For the entries that follow, give the number of lines holding the string "CASCADE削除" and nothing more.

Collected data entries
Content starts

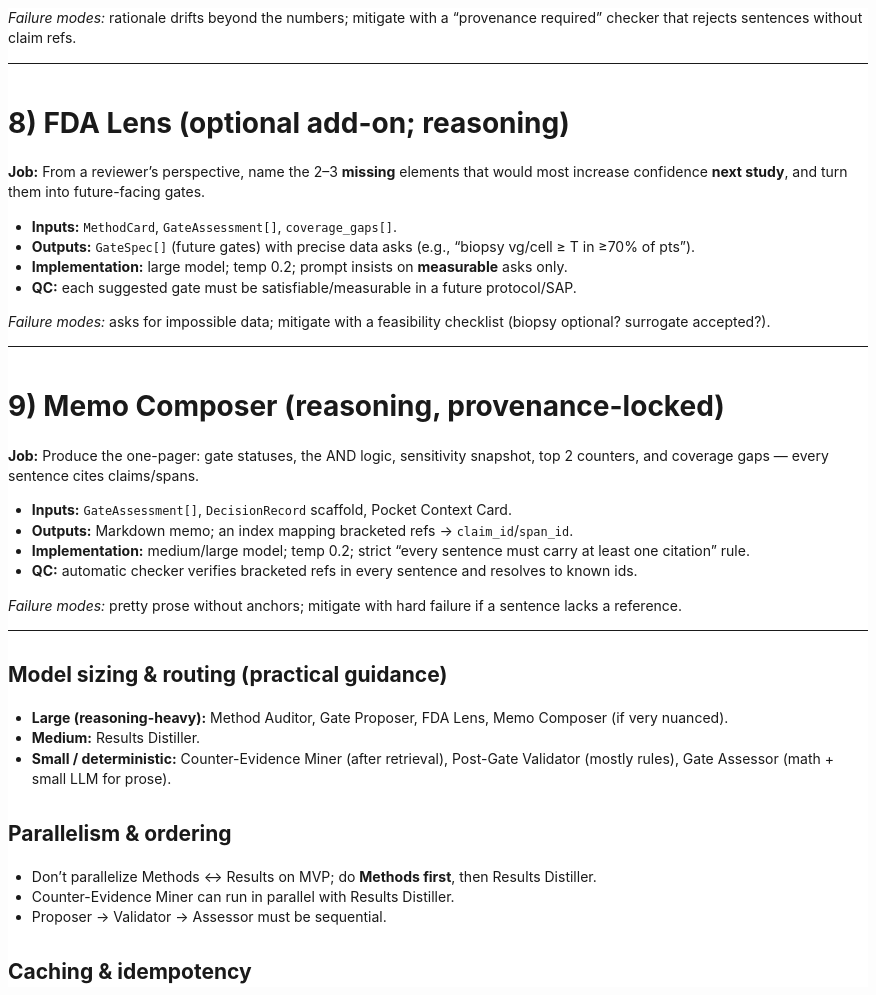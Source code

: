 *Failure modes:* rationale drifts beyond the numbers; mitigate with a “provenance required” checker that rejects sentences without claim refs.

---

# 8) FDA Lens (optional add-on; reasoning)

**Job:** From a reviewer’s perspective, name the 2–3 **missing** elements that would most increase confidence **next study**, and turn them into future-facing gates.

* **Inputs:** `MethodCard`, `GateAssessment[]`, `coverage_gaps[]`.
* **Outputs:** `GateSpec[]` (future gates) with precise data asks (e.g., “biopsy vg/cell ≥ T in ≥70% of pts”).
* **Implementation:** large model; temp 0.2; prompt insists on **measurable** asks only.
* **QC:** each suggested gate must be satisfiable/measurable in a future protocol/SAP.

*Failure modes:* asks for impossible data; mitigate with a feasibility checklist (biopsy optional? surrogate accepted?).

---

# 9) Memo Composer (reasoning, provenance-locked)

**Job:** Produce the one-pager: gate statuses, the AND logic, sensitivity snapshot, top 2 counters, and coverage gaps — every sentence cites claims/spans.

* **Inputs:** `GateAssessment[]`, `DecisionRecord` scaffold, Pocket Context Card.
* **Outputs:** Markdown memo; an index mapping bracketed refs → `claim_id`/`span_id`.
* **Implementation:** medium/large model; temp 0.2; strict “every sentence must carry at least one citation” rule.
* **QC:** automatic checker verifies bracketed refs in every sentence and resolves to known ids.

*Failure modes:* pretty prose without anchors; mitigate with hard failure if a sentence lacks a reference.

---

## Model sizing & routing (practical guidance)

* **Large (reasoning-heavy):** Method Auditor, Gate Proposer, FDA Lens, Memo Composer (if very nuanced).
* **Medium:** Results Distiller.
* **Small / deterministic:** Counter-Evidence Miner (after retrieval), Post-Gate Validator (mostly rules), Gate Assessor (math + small LLM for prose).

## Parallelism & ordering

* Don’t parallelize Methods ↔ Results on MVP; do **Methods first**, then Results Distiller.
* Counter-Evidence Miner can run in parallel with Results Distiller.
* Proposer → Validator → Assessor must be sequential.

## Caching & idempotency
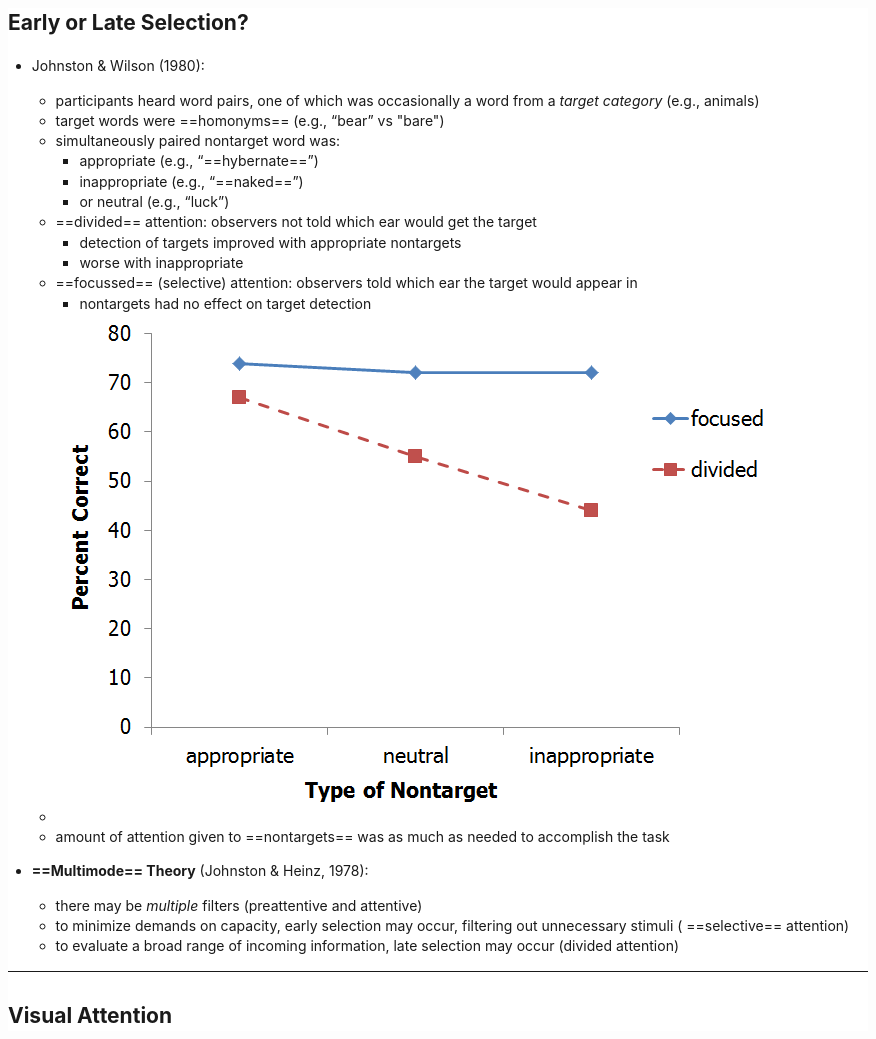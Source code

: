 
## Early or Late Selection?
- Johnston & Wilson (1980):
	- participants heard word pairs, one of which was occasionally a word from a *target category* (e.g., animals)
	- target words were ==homonyms== (e.g., “bear” vs "bare")
	- simultaneously paired nontarget word was:
		- appropriate (e.g., “==hybernate==”)
		- inappropriate (e.g., “==naked==”)
		- or neutral (e.g., “luck”)
	- ==divided== attention: observers not told which ear would get the target
		- detection of targets improved with appropriate nontargets
		- worse with inappropriate
	- ==focussed== (selective) attention: observers told which ear the target would appear in
		- nontargets had no effect on target detection
	- ![Johnston & Wilson graph](PSYCH%20258/Attachments/p258s05-06.png)
	- amount of attention given to ==nontargets== was as much as needed to accomplish the task

- **==Multimode== Theory** (Johnston & Heinz, 1978):
	- there may be *multiple* filters (preattentive and attentive)
	- to minimize demands on capacity, early selection may occur, filtering out unnecessary stimuli ( ==selective== attention)
	- to evaluate a broad range of incoming information, late selection may occur (divided attention)

---
## Visual Attention
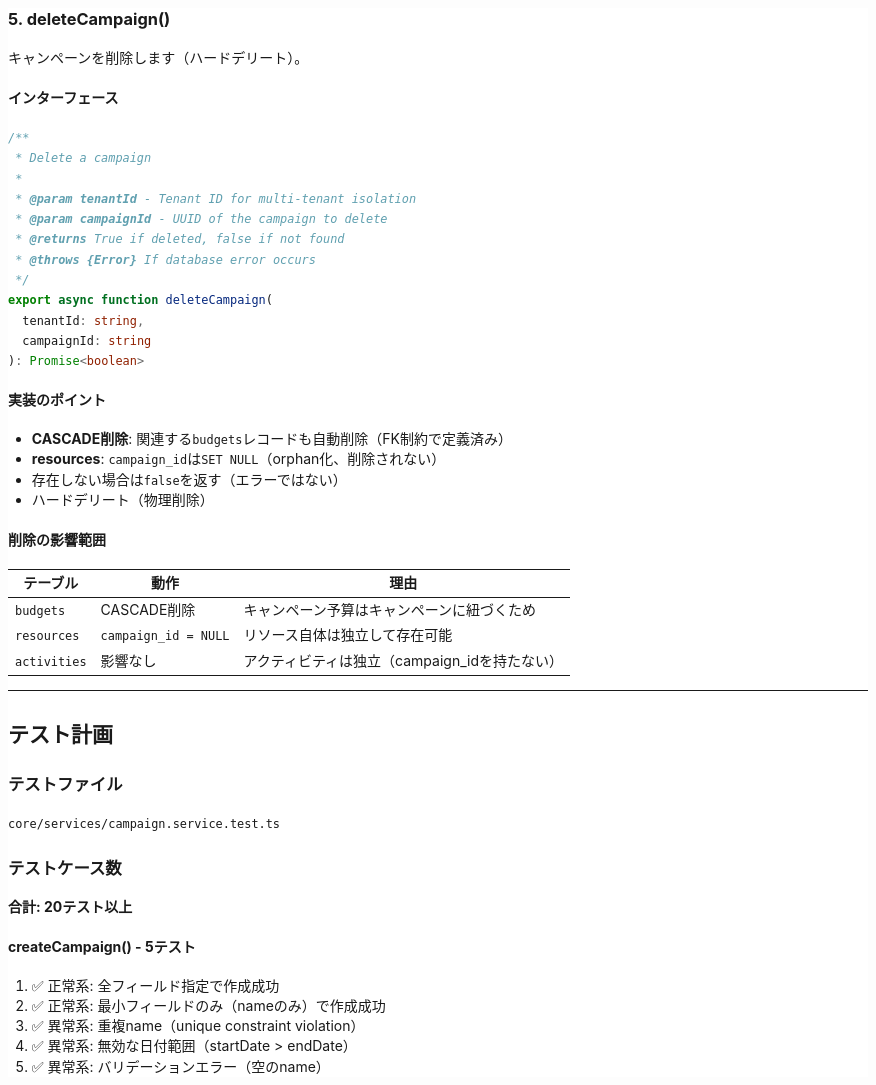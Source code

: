
### 5. deleteCampaign()

キャンペーンを削除します（ハードデリート）。

#### インターフェース

```typescript
/**
 * Delete a campaign
 *
 * @param tenantId - Tenant ID for multi-tenant isolation
 * @param campaignId - UUID of the campaign to delete
 * @returns True if deleted, false if not found
 * @throws {Error} If database error occurs
 */
export async function deleteCampaign(
  tenantId: string,
  campaignId: string
): Promise<boolean>
```

#### 実装のポイント

- **CASCADE削除**: 関連する`budgets`レコードも自動削除（FK制約で定義済み）
- **resources**: `campaign_id`は`SET NULL`（orphan化、削除されない）
- 存在しない場合は`false`を返す（エラーではない）
- ハードデリート（物理削除）

#### 削除の影響範囲

| テーブル | 動作 | 理由 |
|---------|------|------|
| `budgets` | CASCADE削除 | キャンペーン予算はキャンペーンに紐づくため |
| `resources` | `campaign_id = NULL` | リソース自体は独立して存在可能 |
| `activities` | 影響なし | アクティビティは独立（campaign_idを持たない） |

---

## テスト計画

### テストファイル

`core/services/campaign.service.test.ts`

### テストケース数

**合計: 20テスト以上**

#### createCampaign() - 5テスト

1. ✅ 正常系: 全フィールド指定で作成成功
2. ✅ 正常系: 最小フィールドのみ（nameのみ）で作成成功
3. ✅ 異常系: 重複name（unique constraint violation）
4. ✅ 異常系: 無効な日付範囲（startDate > endDate）
5. ✅ 異常系: バリデーションエラー（空のname）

Content ends

▸ ANSWER BELOW:
2